J’ai pénétré comme ça tout en douceur, le maire était en train d’écrire quelque chose à la grande table, perdu entre des montagnes de dossiers. Je ne l’ai pas dérangé, pourquoi le déranger, n’est-ce pas ? Je l’ai contourné, je me suis assis sur une chaise, sur le côté. J’ai l’habitude de tout voir dans ce que je regarde, alors je vois une lampe, de la cire à cacheter dessous, à côté une enveloppe pour y glisser une lettre que le maire était en train d’écrire. J’y lis "pour János Kótyai". Qui cela peut bien être, pensai-je, mais alors il hurlait déjà : qui j’étais, qu’est-ce que je cherchais là ? Je hausse les épaules, je dis que je ne cherchais rien, on m’avait ordonné de venir ici, c’est János Kótyai qui m’a dit d’attendre. Ça alors, s’écrie le maire en se prenant la tête, c’est le Seigneur qui vous envoie ! Cela m’épargne d’écrire cette fichue lettre (et déjà il déchire ce qu’il avait écrit) – le contact oral vaut mieux dans une affaire aussi délicate – alors il me fait asseoir pour m’expliquer l’affaire dans les détails et quelle était l’unique façon pour que quelqu’un décroche le contrat de transport.

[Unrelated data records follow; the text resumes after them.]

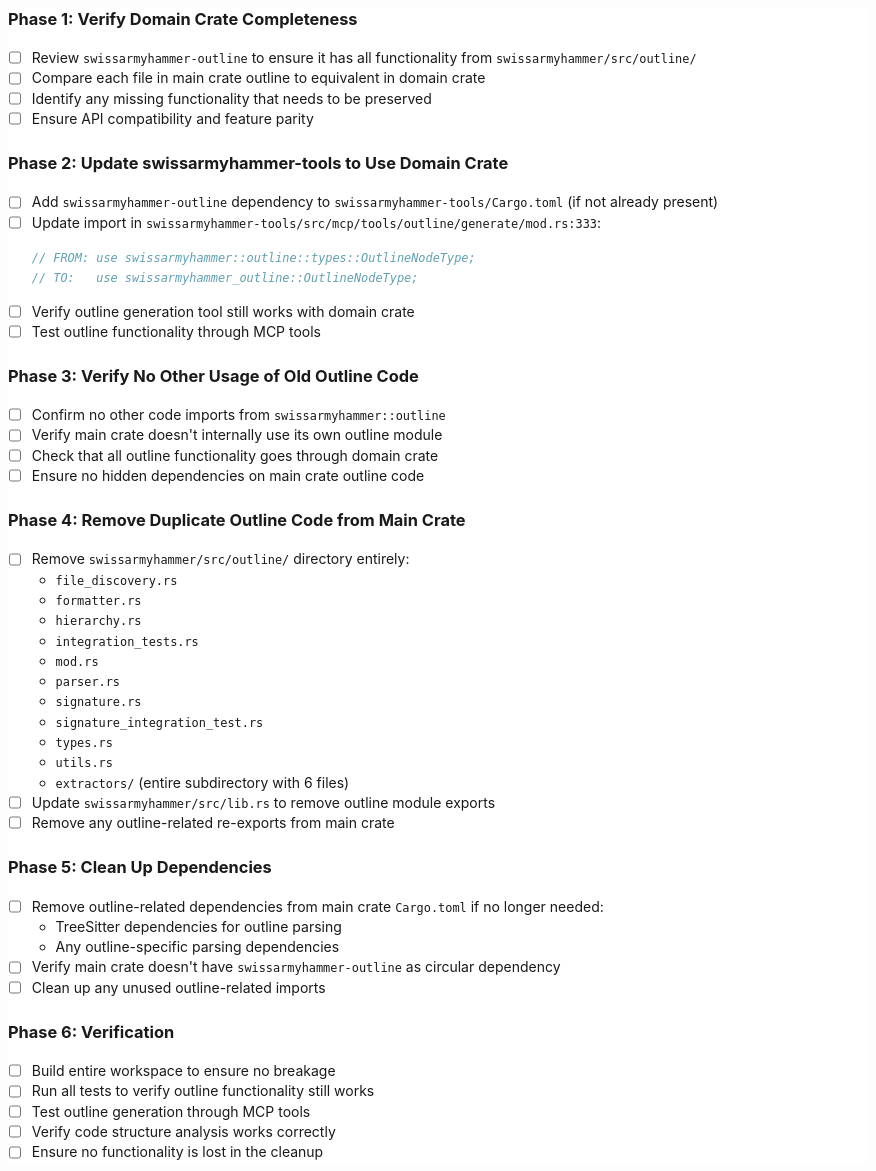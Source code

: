 ### Phase 1: Verify Domain Crate Completeness
- [ ] Review `swissarmyhammer-outline` to ensure it has all functionality from `swissarmyhammer/src/outline/`
- [ ] Compare each file in main crate outline to equivalent in domain crate
- [ ] Identify any missing functionality that needs to be preserved
- [ ] Ensure API compatibility and feature parity

### Phase 2: Update swissarmyhammer-tools to Use Domain Crate
- [ ] Add `swissarmyhammer-outline` dependency to `swissarmyhammer-tools/Cargo.toml` (if not already present)
- [ ] Update import in `swissarmyhammer-tools/src/mcp/tools/outline/generate/mod.rs:333`:
   ```rust
   // FROM: use swissarmyhammer::outline::types::OutlineNodeType;
   // TO:   use swissarmyhammer_outline::OutlineNodeType;
   ```
- [ ] Verify outline generation tool still works with domain crate
- [ ] Test outline functionality through MCP tools

### Phase 3: Verify No Other Usage of Old Outline Code
- [ ] Confirm no other code imports from `swissarmyhammer::outline`
- [ ] Verify main crate doesn't internally use its own outline module
- [ ] Check that all outline functionality goes through domain crate
- [ ] Ensure no hidden dependencies on main crate outline code

### Phase 4: Remove Duplicate Outline Code from Main Crate
- [ ] Remove `swissarmyhammer/src/outline/` directory entirely:
  - `file_discovery.rs`
  - `formatter.rs`
  - `hierarchy.rs`
  - `integration_tests.rs`
  - `mod.rs`
  - `parser.rs`
  - `signature.rs`
  - `signature_integration_test.rs`
  - `types.rs`
  - `utils.rs`
  - `extractors/` (entire subdirectory with 6 files)
- [ ] Update `swissarmyhammer/src/lib.rs` to remove outline module exports
- [ ] Remove any outline-related re-exports from main crate

### Phase 5: Clean Up Dependencies
- [ ] Remove outline-related dependencies from main crate `Cargo.toml` if no longer needed:
  - TreeSitter dependencies for outline parsing
  - Any outline-specific parsing dependencies
- [ ] Verify main crate doesn't have `swissarmyhammer-outline` as circular dependency
- [ ] Clean up any unused outline-related imports

### Phase 6: Verification
- [ ] Build entire workspace to ensure no breakage
- [ ] Run all tests to verify outline functionality still works
- [ ] Test outline generation through MCP tools
- [ ] Verify code structure analysis works correctly
- [ ] Ensure no functionality is lost in the cleanup
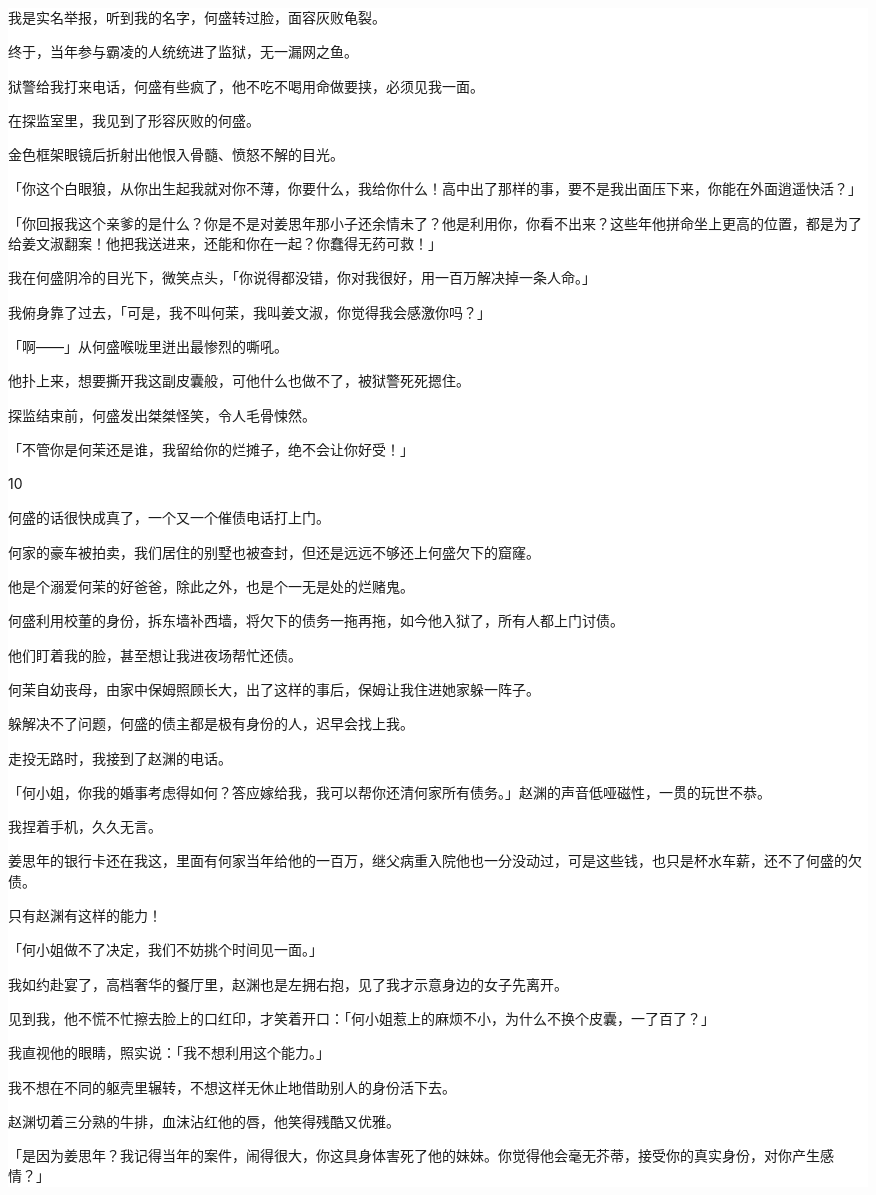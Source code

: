 我是实名举报，听到我的名字，何盛转过脸，面容灰败龟裂。

终于，当年参与霸凌的⼈统统进了监狱，无⼀漏网之鱼。

狱警给我打来电话，何盛有些疯了，他不吃不喝⽤命做要挟，必须见我⼀面。

在探监室里，我见到了形容灰败的何盛。

金色框架眼镜后折射出他恨入骨髓、愤怒不解的目光。

「你这个白眼狼，从你出⽣起我就对你不薄，你要什么，我给你什么！高中出了那样的事，要不是我出面压下来，你能在外面逍遥快活？」

「你回报我这个亲爹的是什么？你是不是对姜思年那小子还余情未了？他是利⽤你，你看不出来？这些年他拼命坐上更高的位置，都是为了给姜文淑翻案！他把我送进来，还能和你在⼀起？你蠢得无药可救！」

我在何盛阴冷的目光下，微笑点头，「你说得都没错，你对我很好，⽤⼀百万解决掉⼀条⼈命。」

我俯身靠了过去，「可是，我不叫何茉，我叫姜文淑，你觉得我会感激你吗？」

「啊——」从何盛喉咙里迸出最惨烈的嘶吼。

他扑上来，想要撕开我这副皮囊般，可他什么也做不了，被狱警死死摁住。

探监结束前，何盛发出桀桀怪笑，令⼈毛骨悚然。

「不管你是何茉还是谁，我留给你的烂摊子，绝不会让你好受！」

10

何盛的话很快成真了，⼀个又⼀个催债电话打上门。

何家的豪车被拍卖，我们居住的别墅也被查封，但还是远远不够还上何盛欠下的窟窿。

他是个溺爱何茉的好爸爸，除此之外，也是个⼀无是处的烂赌鬼。

何盛利⽤校董的身份，拆东墙补西墙，将欠下的债务⼀拖再拖，如今他入狱了，所有⼈都上门讨债。

他们盯着我的脸，甚至想让我进夜场帮忙还债。

何茉自幼丧母，由家中保姆照顾长⼤，出了这样的事后，保姆让我住进她家躲⼀阵子。

躲解决不了问题，何盛的债主都是极有身份的⼈，迟早会找上我。

走投无路时，我接到了赵渊的电话。

「何小姐，你我的婚事考虑得如何？答应嫁给我，我可以帮你还清何家所有债务。」赵渊的声音低哑磁性，⼀贯的玩世不恭。

我捏着手机，久久无言。

姜思年的银⾏卡还在我这，里面有何家当年给他的⼀百万，继父病重入院他也⼀分没动过，可是这些钱，也只是杯水车薪，还不了何盛的欠债。

只有赵渊有这样的能力！

「何小姐做不了决定，我们不妨挑个时间见⼀面。」

我如约赴宴了，高档奢华的餐厅里，赵渊也是左拥右抱，见了我才示意身边的女子先离开。

见到我，他不慌不忙擦去脸上的口红印，才笑着开口：「何小姐惹上的麻烦不小，为什么不换个皮囊，⼀了百了？」

我直视他的眼睛，照实说：「我不想利⽤这个能力。」

我不想在不同的躯壳里辗转，不想这样无休止地借助别⼈的身份活下去。

赵渊切着三分熟的牛排，血沫沾红他的唇，他笑得残酷又优雅。

「是因为姜思年？我记得当年的案件，闹得很⼤，你这具身体害死了他的妹妹。你觉得他会毫无芥蒂，接受你的真实身份，对你产⽣感情？」
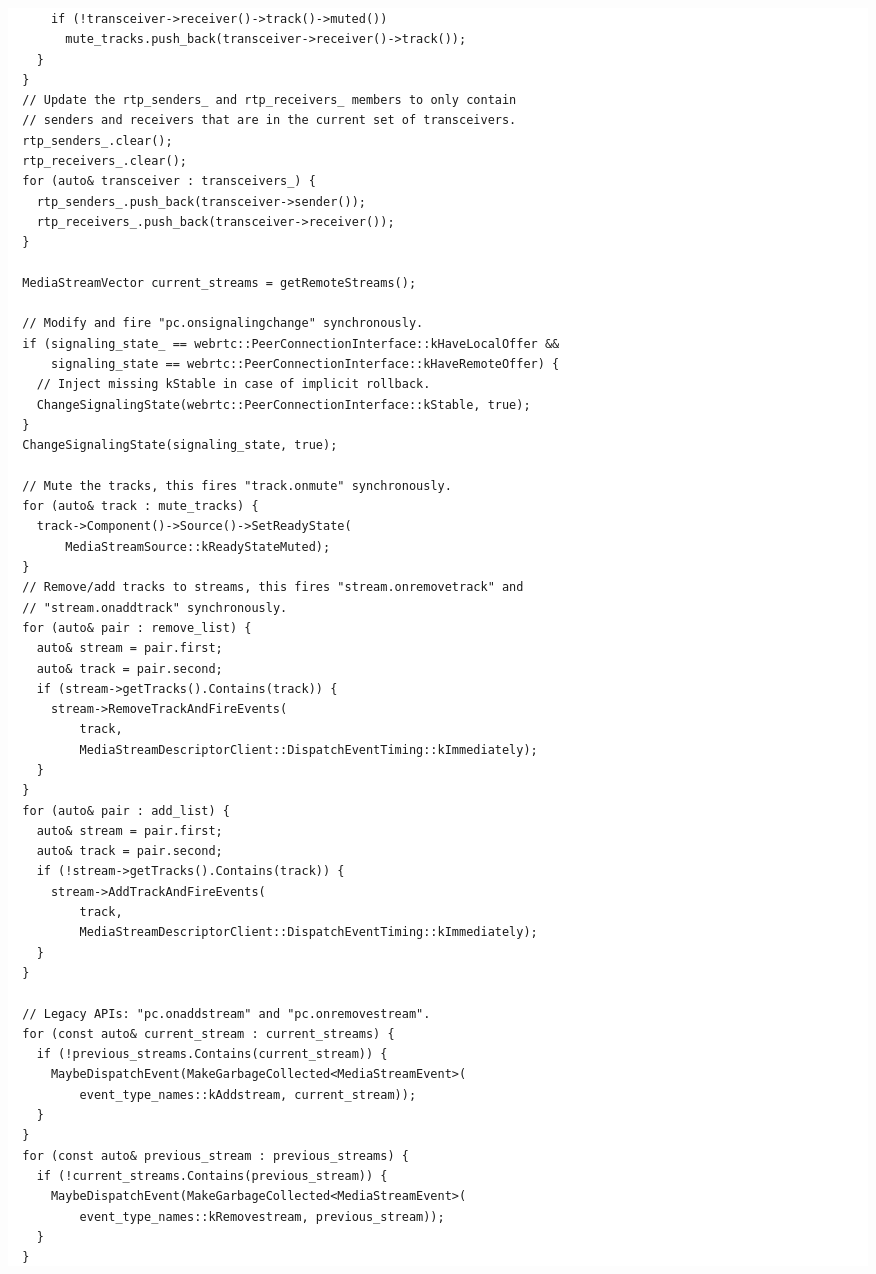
 ```
      if (!transceiver->receiver()->track()->muted())
        mute_tracks.push_back(transceiver->receiver()->track());
    }
  }
  // Update the rtp_senders_ and rtp_receivers_ members to only contain
  // senders and receivers that are in the current set of transceivers.
  rtp_senders_.clear();
  rtp_receivers_.clear();
  for (auto& transceiver : transceivers_) {
    rtp_senders_.push_back(transceiver->sender());
    rtp_receivers_.push_back(transceiver->receiver());
  }

  MediaStreamVector current_streams = getRemoteStreams();

  // Modify and fire "pc.onsignalingchange" synchronously.
  if (signaling_state_ == webrtc::PeerConnectionInterface::kHaveLocalOffer &&
      signaling_state == webrtc::PeerConnectionInterface::kHaveRemoteOffer) {
    // Inject missing kStable in case of implicit rollback.
    ChangeSignalingState(webrtc::PeerConnectionInterface::kStable, true);
  }
  ChangeSignalingState(signaling_state, true);

  // Mute the tracks, this fires "track.onmute" synchronously.
  for (auto& track : mute_tracks) {
    track->Component()->Source()->SetReadyState(
        MediaStreamSource::kReadyStateMuted);
  }
  // Remove/add tracks to streams, this fires "stream.onremovetrack" and
  // "stream.onaddtrack" synchronously.
  for (auto& pair : remove_list) {
    auto& stream = pair.first;
    auto& track = pair.second;
    if (stream->getTracks().Contains(track)) {
      stream->RemoveTrackAndFireEvents(
          track,
          MediaStreamDescriptorClient::DispatchEventTiming::kImmediately);
    }
  }
  for (auto& pair : add_list) {
    auto& stream = pair.first;
    auto& track = pair.second;
    if (!stream->getTracks().Contains(track)) {
      stream->AddTrackAndFireEvents(
          track,
          MediaStreamDescriptorClient::DispatchEventTiming::kImmediately);
    }
  }

  // Legacy APIs: "pc.onaddstream" and "pc.onremovestream".
  for (const auto& current_stream : current_streams) {
    if (!previous_streams.Contains(current_stream)) {
      MaybeDispatchEvent(MakeGarbageCollected<MediaStreamEvent>(
          event_type_names::kAddstream, current_stream));
    }
  }
  for (const auto& previous_stream : previous_streams) {
    if (!current_streams.Contains(previous_stream)) {
      MaybeDispatchEvent(MakeGarbageCollected<MediaStreamEvent>(
          event_type_names::kRemovestream, previous_stream));
    }
  }

```
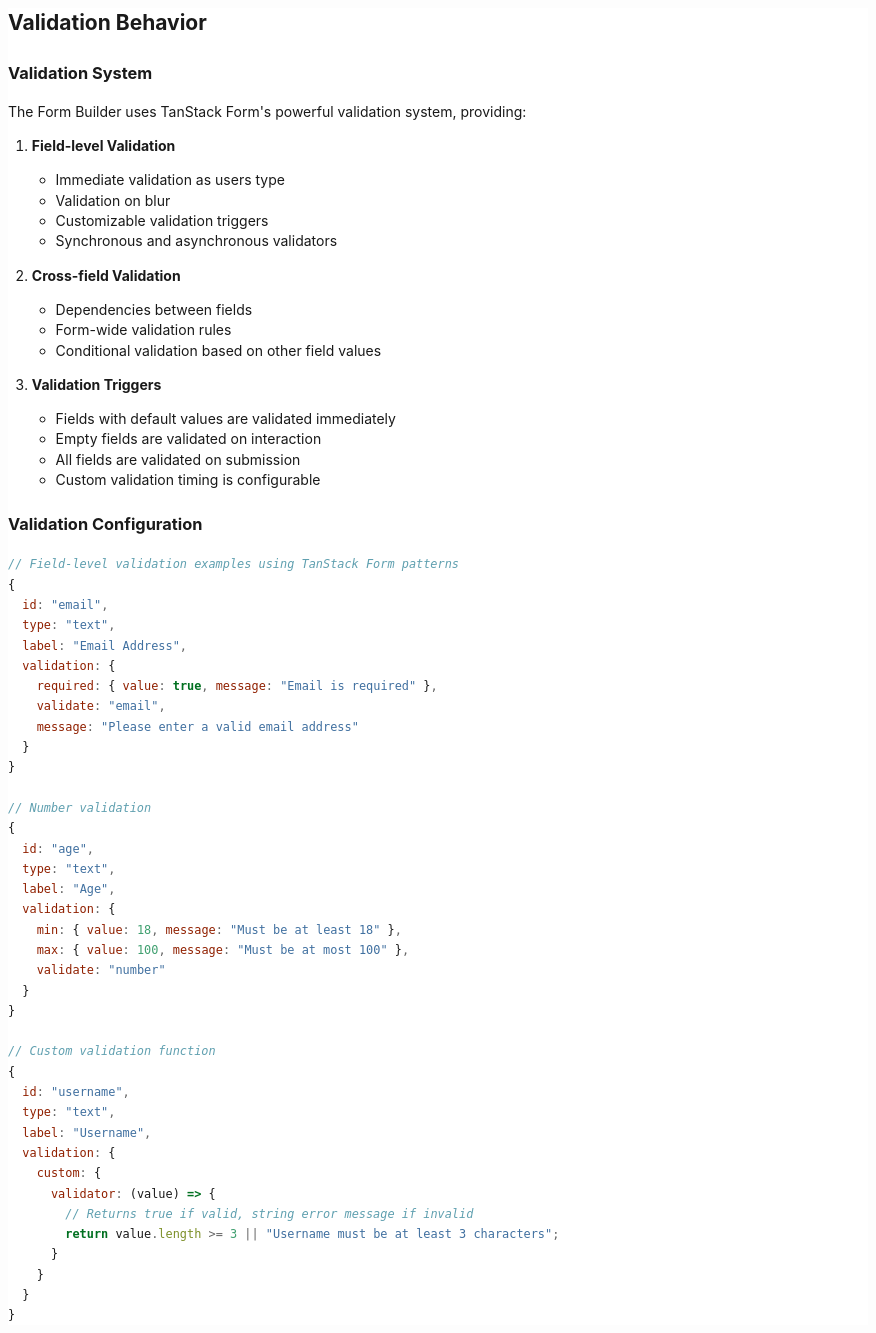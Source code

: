 ## Validation Behavior

### Validation System

The Form Builder uses TanStack Form's powerful validation system, providing:

1. **Field-level Validation**
   - Immediate validation as users type
   - Validation on blur
   - Customizable validation triggers
   - Synchronous and asynchronous validators

2. **Cross-field Validation**
   - Dependencies between fields
   - Form-wide validation rules
   - Conditional validation based on other field values

3. **Validation Triggers**
   - Fields with default values are validated immediately
   - Empty fields are validated on interaction
   - All fields are validated on submission
   - Custom validation timing is configurable

### Validation Configuration

```jsx
// Field-level validation examples using TanStack Form patterns
{
  id: "email",
  type: "text",
  label: "Email Address",
  validation: {
    required: { value: true, message: "Email is required" },
    validate: "email",
    message: "Please enter a valid email address"
  }
}

// Number validation
{
  id: "age",
  type: "text",
  label: "Age",
  validation: {
    min: { value: 18, message: "Must be at least 18" },
    max: { value: 100, message: "Must be at most 100" },
    validate: "number"
  }
}

// Custom validation function
{
  id: "username",
  type: "text",
  label: "Username",
  validation: {
    custom: {
      validator: (value) => {
        // Returns true if valid, string error message if invalid
        return value.length >= 3 || "Username must be at least 3 characters";
      }
    }
  }
}
```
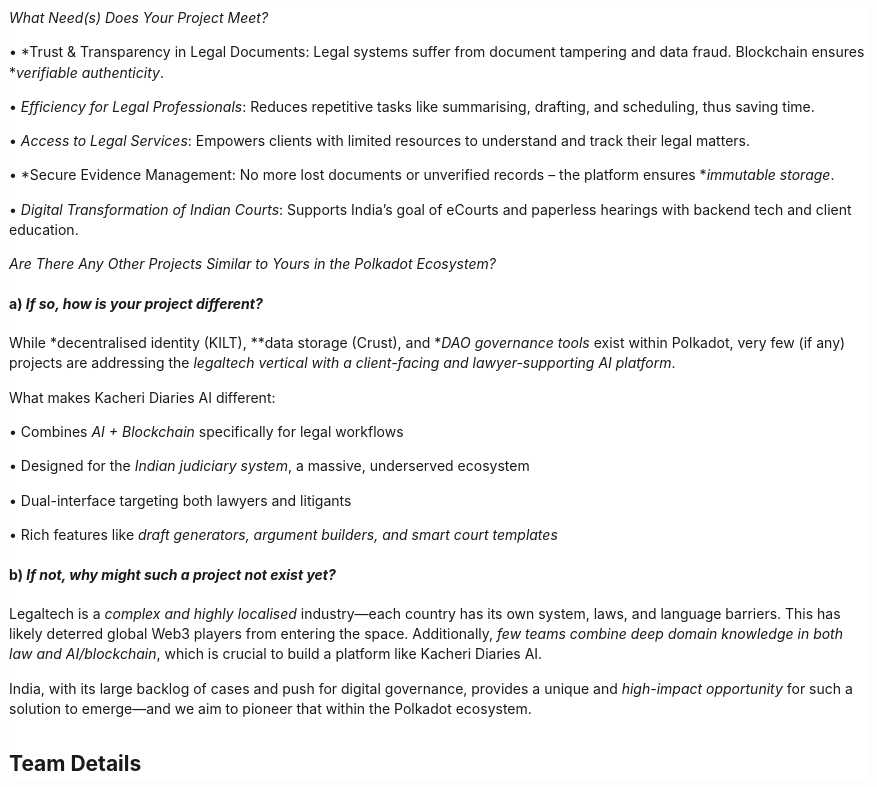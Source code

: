 
*What Need(s) Does Your Project Meet?*



•⁠  ⁠*Trust & Transparency in Legal Documents: Legal systems suffer from document tampering and data fraud. Blockchain ensures **verifiable authenticity*.

•⁠  ⁠*Efficiency for Legal Professionals*: Reduces repetitive tasks like summarising, drafting, and scheduling, thus saving time.

•⁠  ⁠*Access to Legal Services*: Empowers clients with limited resources to understand and track their legal matters.

•⁠  ⁠*Secure Evidence Management: No more lost documents or unverified records – the platform ensures **immutable storage*.

•⁠  ⁠*Digital Transformation of Indian Courts*: Supports India’s goal of eCourts and paperless hearings with backend tech and client education.



*Are There Any Other Projects Similar to Yours in the Polkadot Ecosystem?*



#### a) *If so, how is your project different?*

While *decentralised identity (KILT), **data storage (Crust), and **DAO governance tools* exist within Polkadot, very few (if any) projects are addressing the *legaltech vertical with a client-facing and lawyer-supporting AI platform*.



What makes Kacheri Diaries AI different:

•⁠  ⁠Combines *AI + Blockchain* specifically for legal workflows

•⁠  ⁠Designed for the *Indian judiciary system*, a massive, underserved ecosystem

•⁠  ⁠Dual-interface targeting both lawyers and litigants

•⁠  ⁠Rich features like *draft generators, argument builders, and smart court templates*



#### b) *If not, why might such a project not exist yet?*

Legaltech is a *complex and highly localised* industry—each country has its own system, laws, and language barriers. This has likely deterred global Web3 players from entering the space. Additionally, *few teams combine deep domain knowledge in both law and AI/blockchain*, which is crucial to build a platform like Kacheri Diaries AI.



India, with its large backlog of cases and push for digital governance, provides a unique and *high-impact opportunity* for such a solution to emerge—and we aim to pioneer that within the Polkadot ecosystem.



## Team Details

Il l’a bien expliqué. J’ai eu le contrat. Plus tard le maire m’a dit en confidence qu’il était content que ce soit moi qui l’ai eu – dès le premier instant il m’avait trouvé plus sympathique que ce Kótyai ; il avait vu que je prêtais attention à ses explications, et que je connaissais mieux le métier que ce Kótyai qui ne cessait de poser des questions.

Vous pouvez divulguer tout ça, jeune homme, on ne vous croira pas.

 

Pesti Napló, 20 mai 1923.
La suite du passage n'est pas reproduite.